● Task details
The line containing "Notas del video" marks the end: write out exactly every line from the first line of the data below through that line, and only those.

[Source texts of formatted documents]
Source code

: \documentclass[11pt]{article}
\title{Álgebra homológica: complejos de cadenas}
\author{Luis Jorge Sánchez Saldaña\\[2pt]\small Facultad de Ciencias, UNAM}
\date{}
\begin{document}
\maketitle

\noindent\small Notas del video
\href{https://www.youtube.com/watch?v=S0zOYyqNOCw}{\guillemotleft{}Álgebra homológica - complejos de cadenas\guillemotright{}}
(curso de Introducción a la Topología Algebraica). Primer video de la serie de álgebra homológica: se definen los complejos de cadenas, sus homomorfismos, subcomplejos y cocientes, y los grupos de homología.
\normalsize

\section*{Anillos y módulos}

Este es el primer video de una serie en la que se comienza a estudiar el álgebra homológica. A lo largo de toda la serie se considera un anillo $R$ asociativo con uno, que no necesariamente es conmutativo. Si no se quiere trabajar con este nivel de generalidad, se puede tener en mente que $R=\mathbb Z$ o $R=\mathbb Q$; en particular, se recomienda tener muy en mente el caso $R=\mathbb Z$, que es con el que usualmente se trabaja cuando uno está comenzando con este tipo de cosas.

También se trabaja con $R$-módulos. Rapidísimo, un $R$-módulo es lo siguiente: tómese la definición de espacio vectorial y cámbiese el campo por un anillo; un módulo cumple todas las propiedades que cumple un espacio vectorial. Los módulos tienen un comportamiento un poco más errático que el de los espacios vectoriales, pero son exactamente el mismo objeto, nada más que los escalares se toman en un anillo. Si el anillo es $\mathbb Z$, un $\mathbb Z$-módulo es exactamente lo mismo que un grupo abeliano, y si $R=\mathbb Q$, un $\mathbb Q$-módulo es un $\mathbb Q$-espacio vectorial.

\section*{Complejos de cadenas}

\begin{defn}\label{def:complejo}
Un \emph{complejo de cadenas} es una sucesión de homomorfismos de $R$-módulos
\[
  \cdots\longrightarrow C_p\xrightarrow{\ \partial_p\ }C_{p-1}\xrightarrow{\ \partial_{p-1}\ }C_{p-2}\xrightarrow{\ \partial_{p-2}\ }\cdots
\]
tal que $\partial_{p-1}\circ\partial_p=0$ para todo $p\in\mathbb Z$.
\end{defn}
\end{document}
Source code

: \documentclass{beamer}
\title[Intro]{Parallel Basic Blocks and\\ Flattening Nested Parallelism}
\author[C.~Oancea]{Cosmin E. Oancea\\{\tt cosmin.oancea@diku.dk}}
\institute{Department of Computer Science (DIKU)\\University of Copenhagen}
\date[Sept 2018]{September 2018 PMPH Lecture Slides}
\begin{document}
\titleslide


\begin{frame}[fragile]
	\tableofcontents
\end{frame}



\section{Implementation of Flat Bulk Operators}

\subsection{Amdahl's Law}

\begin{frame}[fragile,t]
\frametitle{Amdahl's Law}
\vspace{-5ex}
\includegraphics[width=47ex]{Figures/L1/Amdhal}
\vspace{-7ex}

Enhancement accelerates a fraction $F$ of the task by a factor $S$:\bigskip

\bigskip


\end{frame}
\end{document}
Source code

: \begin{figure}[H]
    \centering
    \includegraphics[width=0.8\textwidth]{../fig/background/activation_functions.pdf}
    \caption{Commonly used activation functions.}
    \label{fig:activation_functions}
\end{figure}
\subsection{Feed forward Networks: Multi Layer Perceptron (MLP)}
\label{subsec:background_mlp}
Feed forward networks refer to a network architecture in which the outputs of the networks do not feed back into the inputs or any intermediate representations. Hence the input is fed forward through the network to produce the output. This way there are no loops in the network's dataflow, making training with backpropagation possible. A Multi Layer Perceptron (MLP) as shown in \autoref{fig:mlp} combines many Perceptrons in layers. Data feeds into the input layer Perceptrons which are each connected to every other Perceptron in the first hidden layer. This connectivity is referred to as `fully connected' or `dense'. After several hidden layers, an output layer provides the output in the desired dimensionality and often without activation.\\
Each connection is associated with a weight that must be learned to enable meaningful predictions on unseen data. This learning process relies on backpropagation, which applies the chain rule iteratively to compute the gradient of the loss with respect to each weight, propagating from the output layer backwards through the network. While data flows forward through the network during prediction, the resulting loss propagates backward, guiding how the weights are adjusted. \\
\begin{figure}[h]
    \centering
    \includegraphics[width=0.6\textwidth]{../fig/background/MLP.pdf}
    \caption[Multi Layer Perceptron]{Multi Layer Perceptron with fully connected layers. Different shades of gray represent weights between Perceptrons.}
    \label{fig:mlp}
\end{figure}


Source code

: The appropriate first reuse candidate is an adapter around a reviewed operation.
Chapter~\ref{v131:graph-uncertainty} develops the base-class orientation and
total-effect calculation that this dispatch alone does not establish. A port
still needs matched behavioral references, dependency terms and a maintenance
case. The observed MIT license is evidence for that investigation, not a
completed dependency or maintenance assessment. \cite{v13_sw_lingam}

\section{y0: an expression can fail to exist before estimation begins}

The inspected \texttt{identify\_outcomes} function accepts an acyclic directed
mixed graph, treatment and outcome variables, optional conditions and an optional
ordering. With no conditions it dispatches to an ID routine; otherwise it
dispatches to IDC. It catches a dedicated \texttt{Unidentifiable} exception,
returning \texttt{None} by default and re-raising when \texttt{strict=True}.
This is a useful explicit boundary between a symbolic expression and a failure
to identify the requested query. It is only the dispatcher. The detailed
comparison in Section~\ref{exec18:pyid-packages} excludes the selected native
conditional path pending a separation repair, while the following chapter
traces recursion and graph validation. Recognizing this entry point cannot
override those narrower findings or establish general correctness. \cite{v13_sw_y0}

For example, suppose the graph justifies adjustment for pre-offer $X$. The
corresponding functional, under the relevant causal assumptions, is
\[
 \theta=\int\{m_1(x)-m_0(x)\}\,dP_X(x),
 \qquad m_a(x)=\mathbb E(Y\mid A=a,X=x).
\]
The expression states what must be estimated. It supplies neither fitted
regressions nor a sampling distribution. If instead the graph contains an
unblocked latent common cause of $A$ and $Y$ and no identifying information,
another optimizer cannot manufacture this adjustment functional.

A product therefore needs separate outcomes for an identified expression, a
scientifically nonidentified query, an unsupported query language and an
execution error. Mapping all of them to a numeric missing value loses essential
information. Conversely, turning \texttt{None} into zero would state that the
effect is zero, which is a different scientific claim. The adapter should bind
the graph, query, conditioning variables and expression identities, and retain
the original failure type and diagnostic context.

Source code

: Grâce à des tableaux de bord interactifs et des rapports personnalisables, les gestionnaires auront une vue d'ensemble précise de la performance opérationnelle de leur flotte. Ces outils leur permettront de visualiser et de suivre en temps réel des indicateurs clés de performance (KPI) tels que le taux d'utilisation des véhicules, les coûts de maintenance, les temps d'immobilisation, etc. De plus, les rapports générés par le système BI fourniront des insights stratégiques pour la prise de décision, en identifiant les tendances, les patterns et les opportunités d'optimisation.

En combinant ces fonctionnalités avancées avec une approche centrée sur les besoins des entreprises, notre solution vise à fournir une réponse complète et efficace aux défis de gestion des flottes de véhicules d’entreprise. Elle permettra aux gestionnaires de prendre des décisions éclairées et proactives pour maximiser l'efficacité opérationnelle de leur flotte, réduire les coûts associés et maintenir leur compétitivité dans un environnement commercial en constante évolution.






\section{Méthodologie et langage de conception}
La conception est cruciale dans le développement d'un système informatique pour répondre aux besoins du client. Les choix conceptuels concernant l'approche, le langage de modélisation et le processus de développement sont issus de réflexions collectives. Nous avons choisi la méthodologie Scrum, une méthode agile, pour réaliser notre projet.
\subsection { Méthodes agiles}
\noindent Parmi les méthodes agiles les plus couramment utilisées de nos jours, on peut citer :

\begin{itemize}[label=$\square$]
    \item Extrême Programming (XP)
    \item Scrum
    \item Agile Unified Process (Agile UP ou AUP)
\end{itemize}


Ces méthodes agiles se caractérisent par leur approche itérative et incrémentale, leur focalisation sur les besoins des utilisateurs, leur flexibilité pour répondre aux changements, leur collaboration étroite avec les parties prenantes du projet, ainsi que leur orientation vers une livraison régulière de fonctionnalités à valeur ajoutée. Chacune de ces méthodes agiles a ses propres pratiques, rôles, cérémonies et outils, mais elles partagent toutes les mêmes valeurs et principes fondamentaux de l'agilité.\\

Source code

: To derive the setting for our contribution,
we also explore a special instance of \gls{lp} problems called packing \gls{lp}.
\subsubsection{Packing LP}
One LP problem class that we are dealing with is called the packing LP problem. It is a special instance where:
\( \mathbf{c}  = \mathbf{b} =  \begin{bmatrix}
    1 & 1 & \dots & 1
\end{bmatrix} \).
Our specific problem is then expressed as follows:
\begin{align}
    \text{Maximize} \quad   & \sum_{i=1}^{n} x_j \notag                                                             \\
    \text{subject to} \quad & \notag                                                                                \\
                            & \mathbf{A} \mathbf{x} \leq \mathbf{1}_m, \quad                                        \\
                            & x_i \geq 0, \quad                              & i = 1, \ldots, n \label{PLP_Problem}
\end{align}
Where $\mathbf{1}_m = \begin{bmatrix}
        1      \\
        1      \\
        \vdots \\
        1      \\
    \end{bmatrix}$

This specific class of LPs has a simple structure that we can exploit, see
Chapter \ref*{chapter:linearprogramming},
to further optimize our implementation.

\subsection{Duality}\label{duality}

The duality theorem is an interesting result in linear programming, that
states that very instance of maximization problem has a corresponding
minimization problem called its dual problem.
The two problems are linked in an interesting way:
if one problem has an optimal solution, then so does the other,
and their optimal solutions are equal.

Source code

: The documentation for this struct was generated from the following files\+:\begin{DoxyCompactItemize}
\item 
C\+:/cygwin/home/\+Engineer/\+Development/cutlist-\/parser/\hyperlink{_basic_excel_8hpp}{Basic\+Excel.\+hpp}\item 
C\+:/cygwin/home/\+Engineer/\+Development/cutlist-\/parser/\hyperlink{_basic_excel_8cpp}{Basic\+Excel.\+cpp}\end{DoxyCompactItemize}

● Answer box
Source code

: \documentclass[11pt]{article}
\title{Álgebra homológica: complejos de cadenas}
\author{Luis Jorge Sánchez Saldaña\\[2pt]\small Facultad de Ciencias, UNAM}
\date{}
\begin{document}
\maketitle

\noindent\small Notas del video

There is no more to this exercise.